Here is a sampling of what you can expect if you do:

http://www.snowblowerforum.com/foru...6058-new-stanley-36-commerical-two-stage.html

http://www.snowblowerforum.com/foru...orum/7586-36-inch-stanley-already-broken.html

Scot


----------



## Baldi (Feb 18, 2014)

Thanks Scot. I was really hoping to get some hands on opinions rather than a generic no to Made in China products. 

I'm not adverse to products Made in China. The quality varies quite a bit, but I've found Made in China doesn't instantly equal crap. If anything, it's inconsistent. I've had my share of both good and bad no-name brand tools from harbor freight. Some were good, others not as much.

Now if someone knew for sure that this was a rebranded Stanley (which has documented failures) then that would be different. But so far it doesn't seem like there's a whole lot of information on it.

You guys brought up a lot of good points about parts and service. I plan on servicing it myself - looks like I have a lot of reading to do. I don't have a machine shop, but I've rebuilt lawnmowers and I service my own cars; so I'm not too afraid of this. The parts is the larger issue. 

I was leaning towards the sno-tek, but detdrbuzzard indicated that power might be an issue. So rather than upping my budget again, I decided to take the risk. 

Scot, I'll let you know if you should add it to the list (hopefully not) but either way I'll post a full pros & cons review.

Thank you everyone else for your input


----------



## scipper77 (Dec 4, 2013)

I hope it all works out for you. I have a feeling if it lasts a year without defect then you will get a good service life from it.


----------



## Spike60 (Feb 18, 2014)

Smolenski7 said:


> I looked into Mansfield Power a little. I can't find a thing.
> 
> I looked at the label where an Internet address was given, however, the site doesn't exist.
> 
> ...


 Excellent advice there. There are a lot of these odd brand units popping up all over and they have no parts and service support network in place. Some of the owner's manuals are comical too. They have IPL's without part numbers. If you can find a part number, there may only be one place in the country from which to order it. 
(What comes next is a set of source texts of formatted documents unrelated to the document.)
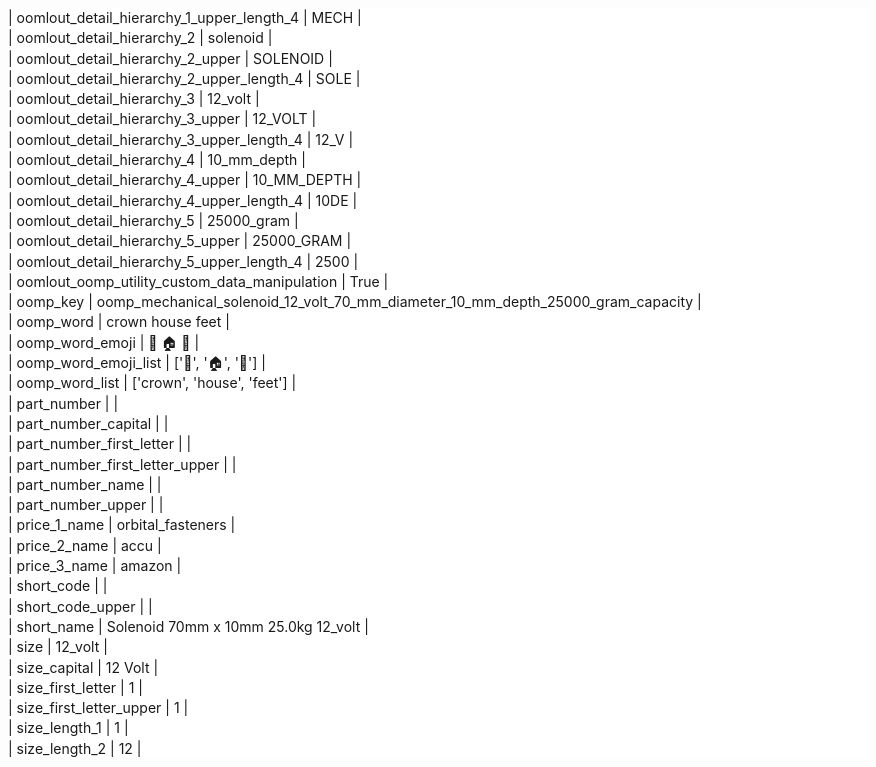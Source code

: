 | oomlout_detail_hierarchy_1_upper_length_4 | MECH |  
| oomlout_detail_hierarchy_2 | solenoid |  
| oomlout_detail_hierarchy_2_upper | SOLENOID |  
| oomlout_detail_hierarchy_2_upper_length_4 | SOLE |  
| oomlout_detail_hierarchy_3 | 12_volt |  
| oomlout_detail_hierarchy_3_upper | 12_VOLT |  
| oomlout_detail_hierarchy_3_upper_length_4 | 12_V |  
| oomlout_detail_hierarchy_4 | 10_mm_depth |  
| oomlout_detail_hierarchy_4_upper | 10_MM_DEPTH |  
| oomlout_detail_hierarchy_4_upper_length_4 | 10DE |  
| oomlout_detail_hierarchy_5 | 25000_gram |  
| oomlout_detail_hierarchy_5_upper | 25000_GRAM |  
| oomlout_detail_hierarchy_5_upper_length_4 | 2500 |  
| oomlout_oomp_utility_custom_data_manipulation | True |  
| oomp_key | oomp_mechanical_solenoid_12_volt_70_mm_diameter_10_mm_depth_25000_gram_capacity |  
| oomp_word | crown house feet |  
| oomp_word_emoji | :crown: :house: :feet: |  
| oomp_word_emoji_list | [':crown:', ':house:', ':feet:'] |  
| oomp_word_list | ['crown', 'house', 'feet'] |  
| part_number |  |  
| part_number_capital |  |  
| part_number_first_letter |  |  
| part_number_first_letter_upper |  |  
| part_number_name |  |  
| part_number_upper |  |  
| price_1_name | orbital_fasteners |  
| price_2_name | accu |  
| price_3_name | amazon |  
| short_code |  |  
| short_code_upper |  |  
| short_name | Solenoid 70mm x 10mm 25.0kg 12_volt |  
| size | 12_volt |  
| size_capital | 12 Volt |  
| size_first_letter | 1 |  
| size_first_letter_upper | 1 |  
| size_length_1 | 1 |  
| size_length_2 | 12 |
Some of you guys who are considering buying some of these brands should call the manufacturers BEFORE you spend your money. Tell them you have a unit that needs service and ask what you should do. Some of it will be pretty entertaining.


----------



## db9938 (Nov 17, 2013)

Spike60 said:


> Excellent advice there. There are a lot of these odd brand units popping up all over and they have no parts and service support network in place. Some of the owner's manuals are comical too. They have IPL's without part numbers. If you can find a part number, there may only be one place in the country from which to order it.
> 
> Some of you guys who are considering buying some of these brands should call the manufacturers BEFORE you spend your money. Tell them you have a unit that needs service and ask what you should do. Some of it will be pretty entertaining.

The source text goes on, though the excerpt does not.